── Material provided

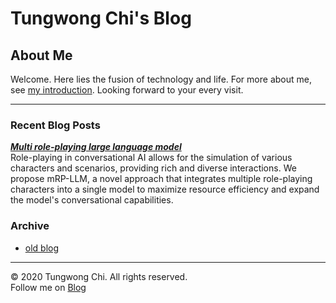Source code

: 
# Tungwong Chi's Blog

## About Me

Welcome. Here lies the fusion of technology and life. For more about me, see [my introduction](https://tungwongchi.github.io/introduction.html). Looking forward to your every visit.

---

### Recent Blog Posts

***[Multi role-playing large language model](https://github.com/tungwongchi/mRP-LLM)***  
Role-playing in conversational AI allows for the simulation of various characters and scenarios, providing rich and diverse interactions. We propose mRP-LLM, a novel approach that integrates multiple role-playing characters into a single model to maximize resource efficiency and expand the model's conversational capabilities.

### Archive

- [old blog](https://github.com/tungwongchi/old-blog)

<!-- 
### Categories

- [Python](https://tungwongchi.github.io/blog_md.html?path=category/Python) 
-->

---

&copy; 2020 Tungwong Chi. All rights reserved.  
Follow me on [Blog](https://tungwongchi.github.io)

────
── Material provided

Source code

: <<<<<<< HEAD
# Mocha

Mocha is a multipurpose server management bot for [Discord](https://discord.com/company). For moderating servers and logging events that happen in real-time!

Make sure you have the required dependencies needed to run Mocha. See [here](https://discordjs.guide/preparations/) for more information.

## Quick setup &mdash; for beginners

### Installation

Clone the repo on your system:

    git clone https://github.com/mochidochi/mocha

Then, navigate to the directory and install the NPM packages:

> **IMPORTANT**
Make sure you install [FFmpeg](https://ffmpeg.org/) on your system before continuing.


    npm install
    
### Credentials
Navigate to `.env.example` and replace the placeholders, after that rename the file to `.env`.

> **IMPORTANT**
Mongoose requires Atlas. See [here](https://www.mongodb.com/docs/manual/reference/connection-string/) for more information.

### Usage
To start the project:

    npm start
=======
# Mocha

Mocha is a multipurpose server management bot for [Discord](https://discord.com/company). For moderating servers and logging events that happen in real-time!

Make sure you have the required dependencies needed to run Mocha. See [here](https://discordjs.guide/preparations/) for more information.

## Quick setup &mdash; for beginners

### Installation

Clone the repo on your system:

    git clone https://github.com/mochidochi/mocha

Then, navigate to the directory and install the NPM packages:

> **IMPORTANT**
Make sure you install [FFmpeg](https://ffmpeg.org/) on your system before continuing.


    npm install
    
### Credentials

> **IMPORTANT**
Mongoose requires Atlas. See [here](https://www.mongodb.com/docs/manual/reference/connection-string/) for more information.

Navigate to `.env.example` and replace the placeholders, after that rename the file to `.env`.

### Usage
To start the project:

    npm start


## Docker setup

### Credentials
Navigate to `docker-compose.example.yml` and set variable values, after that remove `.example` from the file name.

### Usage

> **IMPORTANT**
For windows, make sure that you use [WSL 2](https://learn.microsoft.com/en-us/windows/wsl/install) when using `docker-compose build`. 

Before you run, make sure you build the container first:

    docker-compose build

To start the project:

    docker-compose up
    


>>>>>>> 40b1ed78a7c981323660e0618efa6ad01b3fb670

────
── Material provided

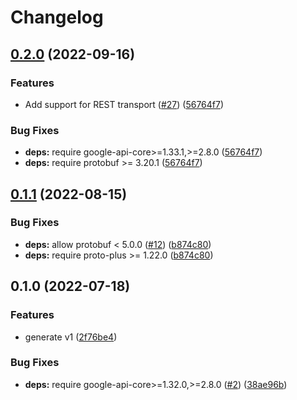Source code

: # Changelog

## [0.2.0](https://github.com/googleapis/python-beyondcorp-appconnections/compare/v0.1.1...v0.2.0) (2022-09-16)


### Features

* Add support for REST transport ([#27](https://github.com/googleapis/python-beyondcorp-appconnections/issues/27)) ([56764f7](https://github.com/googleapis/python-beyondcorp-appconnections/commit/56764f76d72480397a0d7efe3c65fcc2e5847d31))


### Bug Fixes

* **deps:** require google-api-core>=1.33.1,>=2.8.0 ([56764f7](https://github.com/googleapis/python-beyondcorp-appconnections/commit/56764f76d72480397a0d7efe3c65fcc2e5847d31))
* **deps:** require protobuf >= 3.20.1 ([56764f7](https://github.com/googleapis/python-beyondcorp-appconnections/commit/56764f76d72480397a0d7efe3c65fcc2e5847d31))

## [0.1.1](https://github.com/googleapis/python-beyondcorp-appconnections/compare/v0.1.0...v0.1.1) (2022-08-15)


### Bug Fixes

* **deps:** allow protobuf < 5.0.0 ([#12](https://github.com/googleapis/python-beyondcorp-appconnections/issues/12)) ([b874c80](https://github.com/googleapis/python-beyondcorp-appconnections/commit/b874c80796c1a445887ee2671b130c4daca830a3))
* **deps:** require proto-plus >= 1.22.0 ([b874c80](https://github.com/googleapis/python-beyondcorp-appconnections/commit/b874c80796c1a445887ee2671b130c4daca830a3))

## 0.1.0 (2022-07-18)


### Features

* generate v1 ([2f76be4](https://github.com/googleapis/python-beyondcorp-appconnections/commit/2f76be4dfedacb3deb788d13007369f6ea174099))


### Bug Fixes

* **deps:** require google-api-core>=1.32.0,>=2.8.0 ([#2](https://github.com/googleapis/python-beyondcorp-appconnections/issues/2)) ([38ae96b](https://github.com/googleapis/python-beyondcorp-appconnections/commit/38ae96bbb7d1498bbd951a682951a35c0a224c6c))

────

## Work required
Lines in the listing above that contain the word "playing" must be copied; leave out the rest.

## Task result
***[Multi role-playing large language model](https://github.com/tungwongchi/mRP-LLM)***  
Role-playing in conversational AI allows for the simulation of various characters and scenarios, providing rich and diverse interactions. We propose mRP-LLM, a novel approach that integrates multiple role-playing characters into a single model to maximize resource efficiency and expand the model's conversational capabilities.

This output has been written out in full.